**TASK DIRECTIONS**
Below are the records; give again exactly the lines that run from the one with "ja sen komponentit" through the last line.

**DATASET**
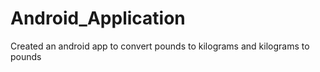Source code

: # Android_Application
Created an android app to convert pounds to kilograms and kilograms to pounds 
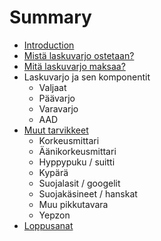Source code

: # Summary

* [Introduction](README.md)
* [Mistä laskuvarjo ostetaan?](chapter1.md)
* [Mitä laskuvarjo maksaa?](mita-laskuvarjo-maksaa.md)
* Laskuvarjo ja sen komponentit
  * Valjaat
  * Päävarjo
  * Varavarjo
  * AAD
* [Muut tarvikkeet](muut-tarvikkeet.md)
  * Korkeusmittari
  * Äänikorkeusmittari
  * Hyppypuku / suitti
  * Kypärä
  * Suojalasit / googelit
  * Suojakäsineet / hanskat
  * Muu pikkutavara
  * Yepzon
* [Loppusanat](loppusanat.md)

**ANSWER FOR THE TASK**
* Laskuvarjo ja sen komponentit
  * Valjaat
  * Päävarjo
  * Varavarjo
  * AAD
* [Muut tarvikkeet](muut-tarvikkeet.md)
  * Korkeusmittari
  * Äänikorkeusmittari
  * Hyppypuku / suitti
  * Kypärä
  * Suojalasit / googelit
  * Suojakäsineet / hanskat
  * Muu pikkutavara
  * Yepzon
* [Loppusanat](loppusanat.md)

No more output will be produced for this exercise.